> _What is needed_
Which of the lines in the data below contain the string "file"? Copy each of them.

[Excerpts from a dataset]
**********
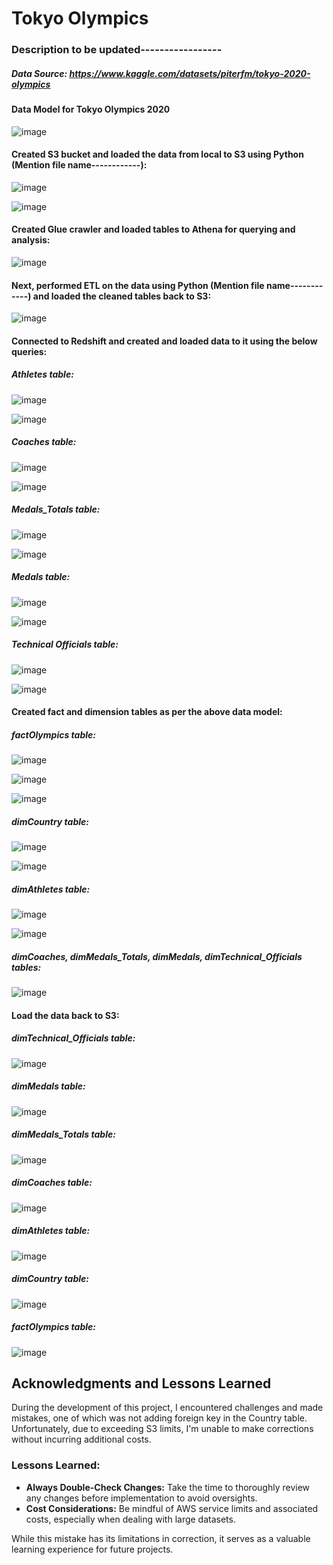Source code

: # Tokyo Olympics

### Description to be updated-----------------

##### Data Source: https://www.kaggle.com/datasets/piterfm/tokyo-2020-olympics

#### Data Model for Tokyo Olympics 2020

![image](https://github.com/Dhiraj0107/tokyo-olympics/assets/118677714/56696120-de81-47fb-9243-f7dcf47247e9)


#### Created S3 bucket and loaded the data from local to S3 using Python (Mention file name------------):

![image](https://github.com/Dhiraj0107/Airbnb-Amsterdam/assets/118677714/b5f115d9-6662-47e1-b27d-08a269e1e83c)

![image](https://github.com/Dhiraj0107/tokyo-olympics/assets/118677714/e8738be0-001d-4ef7-85a6-c2c7bf7a2fe9)


#### Created Glue crawler and loaded tables to Athena for querying and analysis:

![image](https://github.com/Dhiraj0107/tokyo-olympics/assets/118677714/2efd2c5a-ffb6-4c8d-a3e0-a0eca0d22b2e)


#### Next, performed ETL on the data using Python (Mention file name------------) and loaded the cleaned tables back to S3:

![image](https://github.com/Dhiraj0107/tokyo-olympics/assets/118677714/1c107a77-1af1-47c3-9611-311740d9570b)


#### Connected to Redshift and created and loaded data to it using the below queries:


##### Athletes table:

![image](https://github.com/Dhiraj0107/tokyo-olympics/assets/118677714/4ab6a55b-c927-4247-930c-59e4c424e877)

![image](https://github.com/Dhiraj0107/tokyo-olympics/assets/118677714/f92e204a-815b-4d6a-a1d6-0d0277ae6f49)


##### Coaches table:

![image](https://github.com/Dhiraj0107/tokyo-olympics/assets/118677714/6ad41d17-98e8-47a8-81ae-2f09e1b7b2aa)

![image](https://github.com/Dhiraj0107/tokyo-olympics/assets/118677714/d88241c1-686a-4af4-9f8d-5f869fc446da)


##### Medals_Totals table:

![image](https://github.com/Dhiraj0107/tokyo-olympics/assets/118677714/938682b2-bd50-4ca0-bc35-da367f7c13ac)

![image](https://github.com/Dhiraj0107/tokyo-olympics/assets/118677714/c141d87d-11ab-43d9-aa8b-cd9ff6541d57)


##### Medals table:

![image](https://github.com/Dhiraj0107/tokyo-olympics/assets/118677714/b02ad8dc-d035-498e-b6a2-bc73c5b91b53)

![image](https://github.com/Dhiraj0107/tokyo-olympics/assets/118677714/6c67c58f-7a8b-43ff-b1cf-7e417b761a00)


##### Technical Officials table:

![image](https://github.com/Dhiraj0107/tokyo-olympics/assets/118677714/67afbcf6-d80b-43c9-b769-280dee4305c6)

![image](https://github.com/Dhiraj0107/tokyo-olympics/assets/118677714/403024c2-e40c-40d8-8ba9-27bce05fac58)


#### Created fact and dimension tables as per the above data model:


##### factOlympics table:

![image](https://github.com/Dhiraj0107/tokyo-olympics/assets/118677714/98e4bd6f-4b03-4309-a8e8-99e18aba4eaf)

![image](https://github.com/Dhiraj0107/tokyo-olympics/assets/118677714/70aec895-b818-42d3-b4dd-89bbc56d4854)

![image](https://github.com/Dhiraj0107/tokyo-olympics/assets/118677714/93fa2a56-6531-4baa-8ef8-e7aeb9e4b7e8)

##### dimCountry table:

![image](https://github.com/Dhiraj0107/tokyo-olympics/assets/118677714/1e987a4b-a21a-4950-8ab2-52ce06c4898c)

![image](https://github.com/Dhiraj0107/tokyo-olympics/assets/118677714/7bb8ad62-1004-487e-bc93-9424afd6af72)

##### dimAthletes table:

![image](https://github.com/Dhiraj0107/tokyo-olympics/assets/118677714/86abf820-607f-4a6f-8805-511642a16b9b)




![image](https://github.com/Dhiraj0107/tokyo-olympics/assets/118677714/cc016df3-962b-4271-b3a1-9b1129da2471)

##### dimCoaches, dimMedals_Totals, dimMedals, dimTechnical_Officials tables:

![image](https://github.com/Dhiraj0107/tokyo-olympics/assets/118677714/86ee2d85-6d77-4ed4-a474-a1ced7bc53f2)


#### Load the data back to S3:

##### dimTechnical_Officials table:

![image](https://github.com/Dhiraj0107/tokyo-olympics/assets/118677714/c8e814f7-336b-4c75-b59c-8e6b53c42b6d)

##### dimMedals table:

![image](https://github.com/Dhiraj0107/tokyo-olympics/assets/118677714/f7192ec1-d636-457c-9620-9620f40b95d8)

##### dimMedals_Totals table:

![image](https://github.com/Dhiraj0107/tokyo-olympics/assets/118677714/e48abfdc-727a-4060-b578-0068d29e7b62)

##### dimCoaches table:

![image](https://github.com/Dhiraj0107/tokyo-olympics/assets/118677714/f3956e11-456a-4fac-ab1b-31d8aaffe1a7)

##### dimAthletes table:

![image](https://github.com/Dhiraj0107/tokyo-olympics/assets/118677714/ad6b4114-c249-4a6f-897b-93071e5cdce1)

##### dimCountry table:

![image](https://github.com/Dhiraj0107/tokyo-olympics/assets/118677714/56668114-7099-4882-8801-5ed1943c7f96)

##### factOlympics table:

![image](https://github.com/Dhiraj0107/tokyo-olympics/assets/118677714/cc15720c-cee7-4053-8417-2a866a6ae882)


## Acknowledgments and Lessons Learned

During the development of this project, I encountered challenges and made mistakes, one of which was not adding foreign key in the Country table. Unfortunately, due to exceeding S3 limits, I'm unable to make corrections without incurring additional costs.

### Lessons Learned:

- **Always Double-Check Changes:** Take the time to thoroughly review any changes before implementation to avoid oversights.
- **Cost Considerations:** Be mindful of AWS service limits and associated costs, especially when dealing with large datasets.

While this mistake has its limitations in correction, it serves as a valuable learning experience for future projects.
**********
> _Finished exercise_
#### Created S3 bucket and loaded the data from local to S3 using Python (Mention file name------------):
#### Next, performed ETL on the data using Python (Mention file name------------) and loaded the cleaned tables back to S3:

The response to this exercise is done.